第3話 好き


 それからというもの、高松君と話す機会は次第に増えていった。日々、自分の世界が変わっていくのを感じている。


「–––この続きは次回までにやってくること〜。」


 担任の先生の声が響く。


 わたしは授業を真剣に聞いていた。高松君と出会ってからというもの、こんな自分でも何か価値があるのではないかと思うようになっていた。我ながら単純だ。なんでも頑張ろうという気持ちになるのだから。

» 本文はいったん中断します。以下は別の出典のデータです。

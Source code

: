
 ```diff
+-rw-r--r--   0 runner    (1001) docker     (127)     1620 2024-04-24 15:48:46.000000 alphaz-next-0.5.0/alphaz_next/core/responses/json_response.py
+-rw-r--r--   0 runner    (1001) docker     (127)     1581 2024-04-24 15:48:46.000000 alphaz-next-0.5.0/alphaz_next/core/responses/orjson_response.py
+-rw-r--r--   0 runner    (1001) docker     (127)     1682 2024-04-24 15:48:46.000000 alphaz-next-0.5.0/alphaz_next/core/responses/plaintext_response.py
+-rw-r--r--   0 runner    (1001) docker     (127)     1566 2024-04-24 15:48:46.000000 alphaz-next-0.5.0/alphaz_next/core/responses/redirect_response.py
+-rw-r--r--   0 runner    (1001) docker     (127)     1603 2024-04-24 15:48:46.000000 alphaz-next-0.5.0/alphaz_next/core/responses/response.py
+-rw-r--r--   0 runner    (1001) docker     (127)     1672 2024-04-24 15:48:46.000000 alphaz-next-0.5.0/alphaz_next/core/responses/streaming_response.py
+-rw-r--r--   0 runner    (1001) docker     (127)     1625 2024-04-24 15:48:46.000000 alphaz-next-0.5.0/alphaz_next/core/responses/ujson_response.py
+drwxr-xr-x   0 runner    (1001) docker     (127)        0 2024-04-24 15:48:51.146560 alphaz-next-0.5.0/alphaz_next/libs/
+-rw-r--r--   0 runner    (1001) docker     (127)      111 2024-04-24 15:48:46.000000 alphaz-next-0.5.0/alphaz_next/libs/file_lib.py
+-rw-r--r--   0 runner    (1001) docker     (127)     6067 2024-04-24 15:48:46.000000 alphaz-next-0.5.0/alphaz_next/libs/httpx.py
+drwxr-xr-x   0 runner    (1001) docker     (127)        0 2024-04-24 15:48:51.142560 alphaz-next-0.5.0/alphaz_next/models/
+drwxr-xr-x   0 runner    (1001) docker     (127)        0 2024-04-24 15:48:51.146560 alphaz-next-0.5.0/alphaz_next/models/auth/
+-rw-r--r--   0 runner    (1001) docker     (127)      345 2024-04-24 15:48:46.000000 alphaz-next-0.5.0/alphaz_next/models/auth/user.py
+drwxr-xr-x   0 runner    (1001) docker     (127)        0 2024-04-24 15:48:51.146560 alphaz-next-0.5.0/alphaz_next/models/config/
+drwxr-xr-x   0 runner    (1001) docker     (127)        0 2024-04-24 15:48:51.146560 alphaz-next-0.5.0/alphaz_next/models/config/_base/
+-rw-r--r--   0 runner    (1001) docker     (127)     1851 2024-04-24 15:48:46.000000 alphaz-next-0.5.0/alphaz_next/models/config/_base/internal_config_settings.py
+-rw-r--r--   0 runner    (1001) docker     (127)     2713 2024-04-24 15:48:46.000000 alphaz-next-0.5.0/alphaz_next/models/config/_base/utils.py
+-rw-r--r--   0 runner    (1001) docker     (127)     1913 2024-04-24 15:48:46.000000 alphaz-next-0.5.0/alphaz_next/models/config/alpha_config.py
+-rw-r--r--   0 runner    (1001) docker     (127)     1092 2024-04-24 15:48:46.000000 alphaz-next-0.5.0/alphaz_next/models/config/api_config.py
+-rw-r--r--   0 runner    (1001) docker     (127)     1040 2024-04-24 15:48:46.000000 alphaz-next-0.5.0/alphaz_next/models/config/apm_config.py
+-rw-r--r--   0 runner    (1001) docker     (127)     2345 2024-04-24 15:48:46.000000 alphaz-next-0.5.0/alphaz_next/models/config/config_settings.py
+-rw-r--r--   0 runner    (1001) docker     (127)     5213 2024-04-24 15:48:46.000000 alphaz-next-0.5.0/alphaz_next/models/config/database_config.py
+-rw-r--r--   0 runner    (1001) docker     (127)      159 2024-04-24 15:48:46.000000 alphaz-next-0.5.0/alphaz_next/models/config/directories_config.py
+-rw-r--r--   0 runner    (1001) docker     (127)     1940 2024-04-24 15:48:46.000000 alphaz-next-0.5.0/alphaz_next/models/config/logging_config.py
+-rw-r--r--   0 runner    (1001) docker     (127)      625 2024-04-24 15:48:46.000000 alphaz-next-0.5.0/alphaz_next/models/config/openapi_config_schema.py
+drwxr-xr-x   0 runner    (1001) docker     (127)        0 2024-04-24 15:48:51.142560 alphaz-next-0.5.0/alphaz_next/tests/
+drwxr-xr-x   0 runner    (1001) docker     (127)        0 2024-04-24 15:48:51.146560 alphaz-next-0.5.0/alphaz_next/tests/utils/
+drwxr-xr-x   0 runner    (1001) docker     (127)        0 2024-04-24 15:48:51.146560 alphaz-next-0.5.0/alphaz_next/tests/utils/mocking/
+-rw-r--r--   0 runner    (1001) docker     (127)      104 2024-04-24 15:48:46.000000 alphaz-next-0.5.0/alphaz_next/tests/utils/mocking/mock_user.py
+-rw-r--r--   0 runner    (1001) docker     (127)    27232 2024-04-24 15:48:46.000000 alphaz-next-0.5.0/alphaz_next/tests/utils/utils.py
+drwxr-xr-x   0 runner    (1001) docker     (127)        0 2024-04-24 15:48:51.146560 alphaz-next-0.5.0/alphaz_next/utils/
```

(こんな風に友達ができるなんてあの頃には考えられなかった。)


 考えながら、ふと耳を澄ませる。


「ぐぁ〜〜っ」


 大きないびきが聞こえる。まただと思う。意外にも高松君は授業で寝るタイプだった。第1印象からは考えられなかったが、毎度毎度このいびきを聞くと納得せざるを得ない。


「ふふっ。」


 自然と笑みがこぼれるので不思議だ。自分が自分でなくなったかのようだった。


 * * *


「高松君、今日の宿題の範囲聞いてた?」


「聞いてなかったの分かってるよね?ななちゃん。優しいよね。」


 こんな何気ない会話をするくらいわたしは成長していた。


(不思議。こんなに自然に誰かと話せる日が来るなんて。)


 毎日、学校に来るのが楽しみになっていた。すごい進歩だ。


「ねぇねぇ。」


 ふと、声がかかる。クラスでも目立つ存在。くりっとした目に白い肌、明るい笑顔が印象的でクラスの人気者。野々宮咲がそこに居た。

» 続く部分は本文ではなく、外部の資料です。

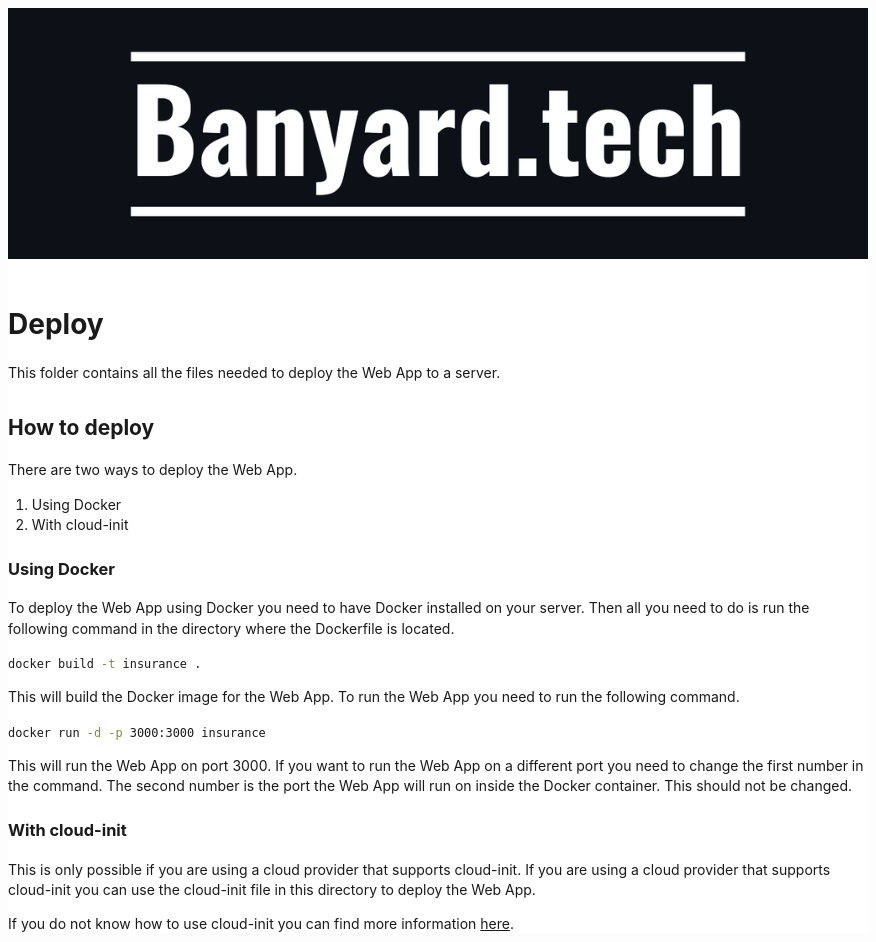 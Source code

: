 <p align="center">
  <a href="https://banyard.tech">
    <picture>
      <img src="../DOCS/LOGO.png" width="100%">
    </picture>
  </a>
</p>

# Deploy

This folder contains all the files needed to deploy the Web App to a server.

## How to deploy

There are two ways to deploy the Web App.
1. Using Docker
2. With cloud-init

### Using Docker

To deploy the Web App using Docker you need to have Docker installed on your server.
Then all you need to do is run the following command in the directory where the Dockerfile is located.

```bash
docker build -t insurance .
```

This will build the Docker image for the Web App.
To run the Web App you need to run the following command.

```bash
docker run -d -p 3000:3000 insurance
```

This will run the Web App on port 3000.
If you want to run the Web App on a different port you need to change the first number in the command.
The second number is the port the Web App will run on inside the Docker container.
This should not be changed.

### With cloud-init

This is only possible if you are using a cloud provider that supports cloud-init.
If you are using a cloud provider that supports cloud-init you can use the cloud-init file in this directory to deploy the Web App.

If you do not know how to use cloud-init you can find more information [here](https://cloudinit.readthedocs.io/en/latest/).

 近くで見るとますます美少女だ。おまけに性格も良い。非の打ち所がない。日陰者のわたしとはえらい違いだ。


 そんな彼女が一体何の用だろうか。


「今、宿題の話してた?私も教えてほしいんだけどいいかな?」


「いいよ。つっても俺もななちゃんに教えてもらおうとしてたとこ。」


 さすが高松君。自然と会話のキャッチボールを行う。


 野々宮さんにも負けず劣らず人気者高松君。顔もいわゆるイケメンというやつだ。なによりこの優しく気さくな性格。こちらも非の打ち所がない。

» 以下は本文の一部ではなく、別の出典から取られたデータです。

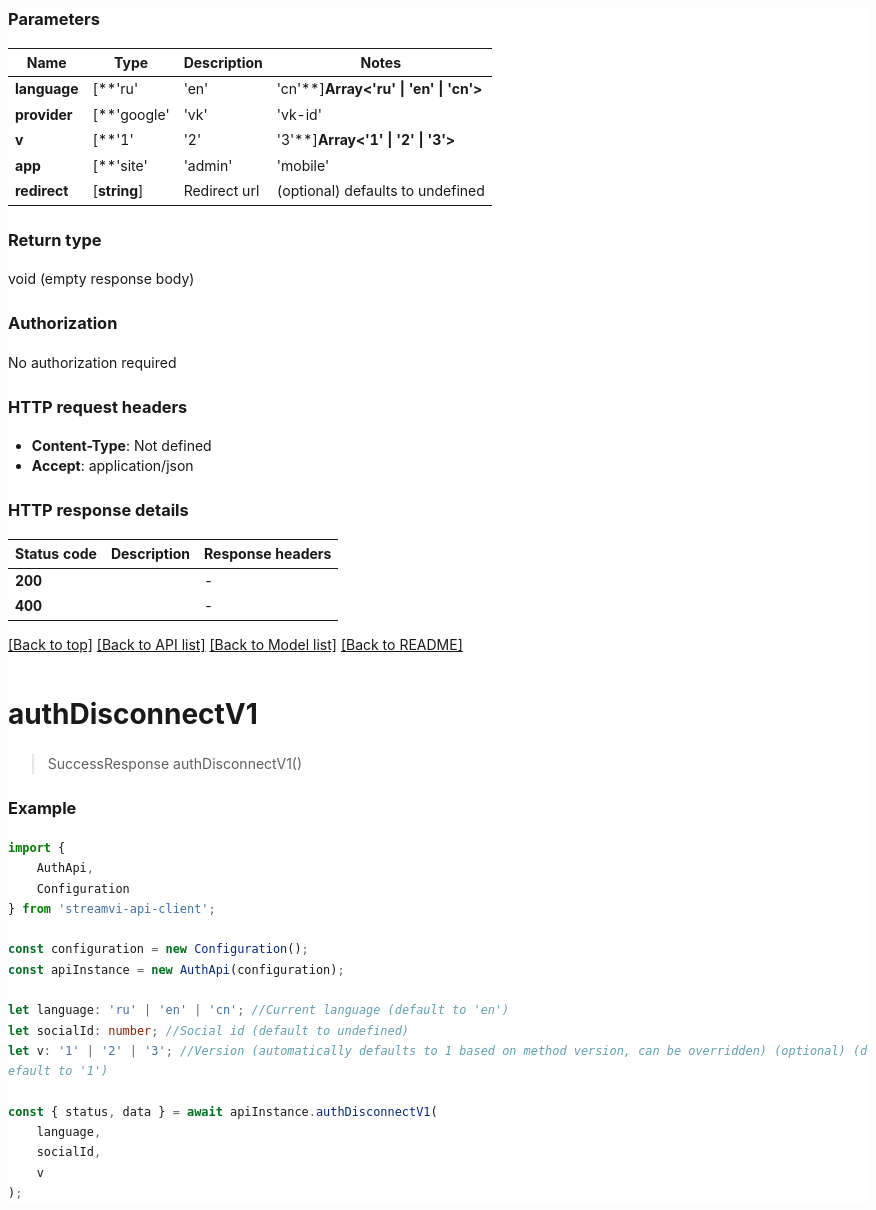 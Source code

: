 ### Parameters

|Name | Type | Description  | Notes|
|------------- | ------------- | ------------- | -------------|
| **language** | [**&#39;ru&#39; | &#39;en&#39; | &#39;cn&#39;**]**Array<&#39;ru&#39; &#124; &#39;en&#39; &#124; &#39;cn&#39;>** | Current language | defaults to 'en'|
| **provider** | [**&#39;google&#39; | &#39;vk&#39; | &#39;vk-id&#39; | &#39;telegram&#39;**]**Array<&#39;google&#39; &#124; &#39;vk&#39; &#124; &#39;vk-id&#39; &#124; &#39;telegram&#39;>** | Provider oauth | defaults to undefined|
| **v** | [**&#39;1&#39; | &#39;2&#39; | &#39;3&#39;**]**Array<&#39;1&#39; &#124; &#39;2&#39; &#124; &#39;3&#39;>** | Version (automatically defaults to 1 based on method version, can be overridden) | (optional) defaults to '1'|
| **app** | [**&#39;site&#39; | &#39;admin&#39; | &#39;mobile&#39; | &#39;desktop&#39;**]**Array<&#39;site&#39; &#124; &#39;admin&#39; &#124; &#39;mobile&#39; &#124; &#39;desktop&#39;>** | App oauth | (optional) defaults to 'site'|
| **redirect** | [**string**] | Redirect url | (optional) defaults to undefined|


### Return type

void (empty response body)

### Authorization

No authorization required

### HTTP request headers

 - **Content-Type**: Not defined
 - **Accept**: application/json


### HTTP response details
| Status code | Description | Response headers |
|-------------|-------------|------------------|
|**200** |  |  -  |
|**400** |  |  -  |

[[Back to top]](#) [[Back to API list]](../README.md#documentation-for-api-endpoints) [[Back to Model list]](../README.md#documentation-for-models) [[Back to README]](../README.md)

# **authDisconnectV1**
> SuccessResponse authDisconnectV1()


### Example

```typescript
import {
    AuthApi,
    Configuration
} from 'streamvi-api-client';

const configuration = new Configuration();
const apiInstance = new AuthApi(configuration);

let language: 'ru' | 'en' | 'cn'; //Current language (default to 'en')
let socialId: number; //Social id (default to undefined)
let v: '1' | '2' | '3'; //Version (automatically defaults to 1 based on method version, can be overridden) (optional) (default to '1')

const { status, data } = await apiInstance.authDisconnectV1(
    language,
    socialId,
    v
);
```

 わたしは2人の会話を見守る。高松君と話せるようになったからといって、やはり人見知りは健在だ。それもこんな美少女、緊張して当たり前だ。


 わたしは空気に徹することをきめた。


 ––––が、


「ななちゃん、高橋さんだね!あたしもななって呼んでも平気?」


 …黙っていられなくなった。


「だ、大丈夫。」


「ありがと。じゃあ、ななで!話してみたいと思ってたんだよー。いっつも2人楽しそうなんだもん!これからよろしくね!」


「はぃ、こちらこそ…。」


 そんなこんなで宿題の範囲を三人で確認した。


「じゃ、高松君の事はって呼んで良い?」


「あ〜、全然良いよ!じゃあ俺も咲で!」


 そんな会話を聞いてわたしの思考はとまった。


(なに?もやもやする。頭の中にもやがかかったみたいな…。嫌だ…。)


「おっけい!嬉しいなぁ。裕もななもこれから仲良くしようね。」


「うん。」


 と答えるも、わたしは気づいてしまった。


(あぁ、分かった。わたしは高松君の名前を他の女の子に呼ばれるのが嫌なんだ。…嫉妬だ。)


 わたしは…高松君のことが…、"好き"なんだ。